**Task brief**
In the answer, give the entries below exactly, from the first line through the line with "[(parallel [(set (match_operand", with every picture omitted.

**Task material**
====================

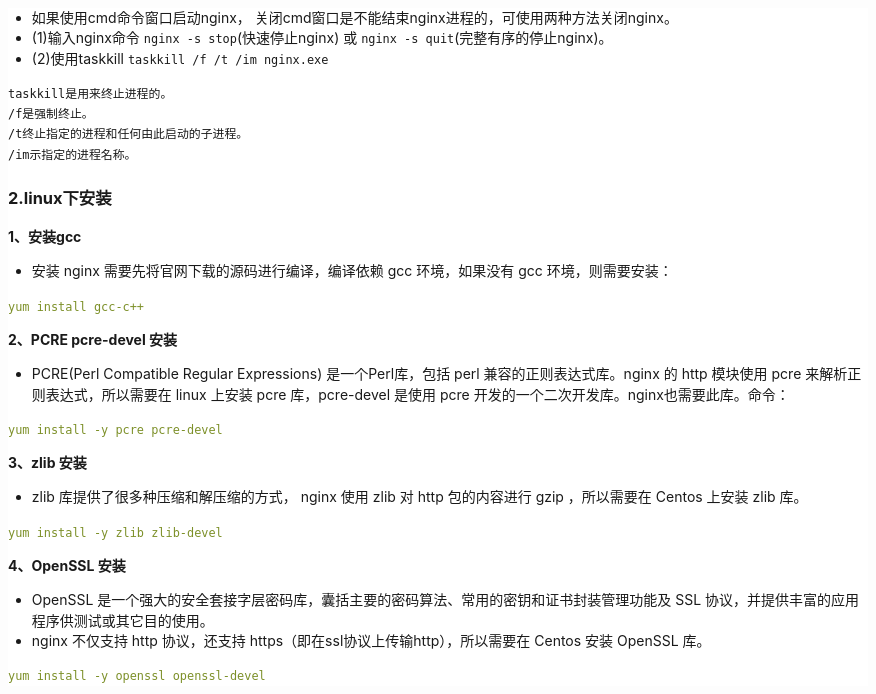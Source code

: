 - 如果使用cmd命令窗口启动nginx， 关闭cmd窗口是不能结束nginx进程的，可使用两种方法关闭nginx。
- (1)输入nginx命令 `nginx -s stop`(快速停止nginx) 或 `nginx -s quit`(完整有序的停止nginx)。
- (2)使用taskkill `taskkill /f /t /im nginx.exe`

```shell
taskkill是用来终止进程的。
/f是强制终止。
/t终止指定的进程和任何由此启动的子进程。
/im示指定的进程名称。
```

### 2.linux下安装

**1、安装gcc**

- 安装 nginx 需要先将官网下载的源码进行编译，编译依赖 gcc 环境，如果没有 gcc 环境，则需要安装：

```yaml
yum install gcc-c++
```

**2、PCRE pcre-devel 安装**

- PCRE(Perl Compatible Regular Expressions) 是一个Perl库，包括 perl 兼容的正则表达式库。nginx 的 http 模块使用 pcre 来解析正则表达式，所以需要在 linux 上安装 pcre 库，pcre-devel 是使用 pcre 开发的一个二次开发库。nginx也需要此库。命令：

```yaml
yum install -y pcre pcre-devel
```

**3、zlib 安装**

- zlib 库提供了很多种压缩和解压缩的方式， nginx 使用 zlib 对 http 包的内容进行 gzip ，所以需要在 Centos 上安装 zlib 库。

```yaml
yum install -y zlib zlib-devel
```

**4、OpenSSL 安装**

- OpenSSL 是一个强大的安全套接字层密码库，囊括主要的密码算法、常用的密钥和证书封装管理功能及 SSL 协议，并提供丰富的应用程序供测试或其它目的使用。
- nginx 不仅支持 http 协议，还支持 https（即在ssl协议上传输http），所以需要在 Centos 安装 OpenSSL 库。

```yaml
yum install -y openssl openssl-devel
```
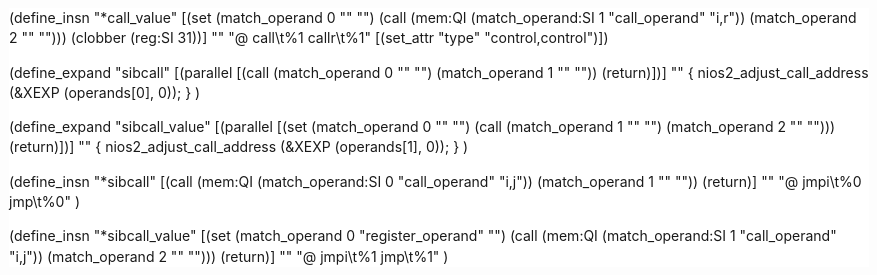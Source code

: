 (define_insn "*call_value"
  [(set (match_operand 0 "" "")
        (call (mem:QI (match_operand:SI 1 "call_operand" "i,r"))
              (match_operand 2 "" "")))
   (clobber (reg:SI 31))]
  ""
  "@
   call\\t%1
   callr\\t%1"
  [(set_attr "type" "control,control")])

(define_expand "sibcall"
  [(parallel [(call (match_operand 0 "" "")
                    (match_operand 1 "" ""))
              (return)])]
  ""
  {
    nios2_adjust_call_address (&XEXP (operands[0], 0));
  }
)

(define_expand "sibcall_value"
  [(parallel [(set (match_operand 0 "" "")
                   (call (match_operand 1 "" "")
                         (match_operand 2 "" "")))
              (return)])]
  ""
  {
    nios2_adjust_call_address (&XEXP (operands[1], 0));
  }
)

(define_insn "*sibcall"
 [(call (mem:QI (match_operand:SI 0 "call_operand" "i,j"))
        (match_operand 1 "" ""))
  (return)]
  ""
  "@
   jmpi\\t%0
   jmp\\t%0"
)

(define_insn "*sibcall_value"
 [(set (match_operand 0 "register_operand" "")
       (call (mem:QI (match_operand:SI 1 "call_operand" "i,j"))
             (match_operand 2 "" "")))
  (return)]
  ""
  "@
   jmpi\\t%1
   jmp\\t%1"
)
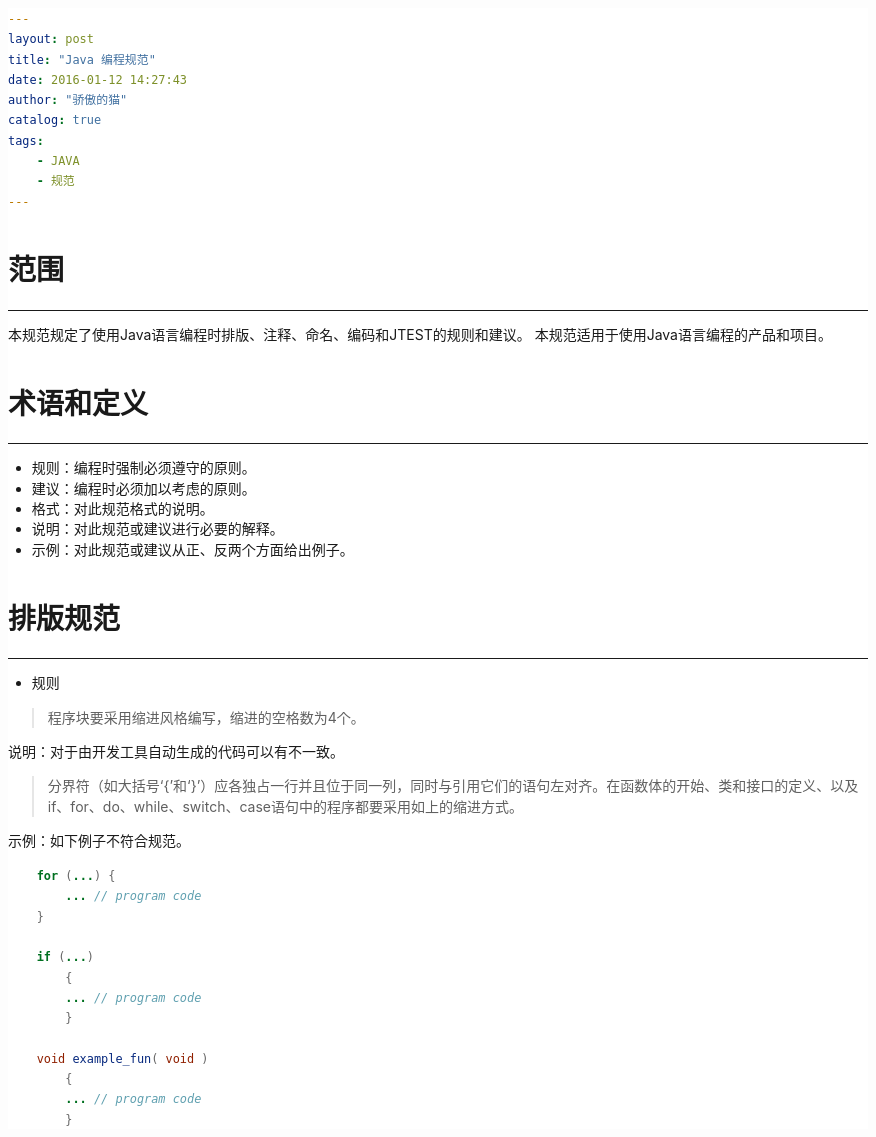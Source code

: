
 ```yaml
---
layout: post
title: "Java 编程规范"
date: 2016-01-12 14:27:43
author: "骄傲的猫"
catalog: true
tags: 
    - JAVA
    - 规范
---
```


范围
===
***

本规范规定了使用Java语言编程时排版、注释、命名、编码和JTEST的规则和建议。
本规范适用于使用Java语言编程的产品和项目。



术语和定义
===
***

* 规则：编程时强制必须遵守的原则。
* 建议：编程时必须加以考虑的原则。
* 格式：对此规范格式的说明。
* 说明：对此规范或建议进行必要的解释。
* 示例：对此规范或建议从正、反两个方面给出例子。

排版规范
===
***

* 规则

> 程序块要采用缩进风格编写，缩进的空格数为4个。

说明：对于由开发工具自动生成的代码可以有不一致。

> 分界符（如大括号‘{’和‘}’）应各独占一行并且位于同一列，同时与引用它们的语句左对齐。在函数体的开始、类和接口的定义、以及if、for、do、while、switch、case语句中的程序都要采用如上的缩进方式。

示例：如下例子不符合规范。

``` Java
	for (...) {
    	... // program code
	}

	if (...) 
    	{
    	... // program code
    	}
	
	void example_fun( void )
    	{
    	... // program code
    	}
```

====================

**Output for this task**
Source code

: - 如果使用cmd命令窗口启动nginx， 关闭cmd窗口是不能结束nginx进程的，可使用两种方法关闭nginx。
- (1)输入nginx命令 `nginx -s stop`(快速停止nginx) 或 `nginx -s quit`(完整有序的停止nginx)。
- (2)使用taskkill `taskkill /f /t /im nginx.exe`

```shell
taskkill是用来终止进程的。
/f是强制终止。
/t终止指定的进程和任何由此启动的子进程。
/im示指定的进程名称。
```

### 2.linux下安装

**1、安装gcc**

- 安装 nginx 需要先将官网下载的源码进行编译，编译依赖 gcc 环境，如果没有 gcc 环境，则需要安装：

```yaml
yum install gcc-c++
```

**2、PCRE pcre-devel 安装**

- PCRE(Perl Compatible Regular Expressions) 是一个Perl库，包括 perl 兼容的正则表达式库。nginx 的 http 模块使用 pcre 来解析正则表达式，所以需要在 linux 上安装 pcre 库，pcre-devel 是使用 pcre 开发的一个二次开发库。nginx也需要此库。命令：

```yaml
yum install -y pcre pcre-devel
```

**3、zlib 安装**

- zlib 库提供了很多种压缩和解压缩的方式， nginx 使用 zlib 对 http 包的内容进行 gzip ，所以需要在 Centos 上安装 zlib 库。

```yaml
yum install -y zlib zlib-devel
```

**4、OpenSSL 安装**

- OpenSSL 是一个强大的安全套接字层密码库，囊括主要的密码算法、常用的密钥和证书封装管理功能及 SSL 协议，并提供丰富的应用程序供测试或其它目的使用。
- nginx 不仅支持 http 协议，还支持 https（即在ssl协议上传输http），所以需要在 Centos 安装 OpenSSL 库。

```yaml
yum install -y openssl openssl-devel
```
Source code

: (define_insn "*call_value"
  [(set (match_operand 0 "" "")
        (call (mem:QI (match_operand:SI 1 "call_operand" "i,r"))
              (match_operand 2 "" "")))
   (clobber (reg:SI 31))]
  ""
  "@
   call\\t%1
   callr\\t%1"
  [(set_attr "type" "control,control")])

(define_expand "sibcall"
  [(parallel [(call (match_operand 0 "" "")
                    (match_operand 1 "" ""))
              (return)])]
  ""
  {
    nios2_adjust_call_address (&XEXP (operands[0], 0));
  }
)

(define_expand "sibcall_value"
  [(parallel [(set (match_operand 0 "" "")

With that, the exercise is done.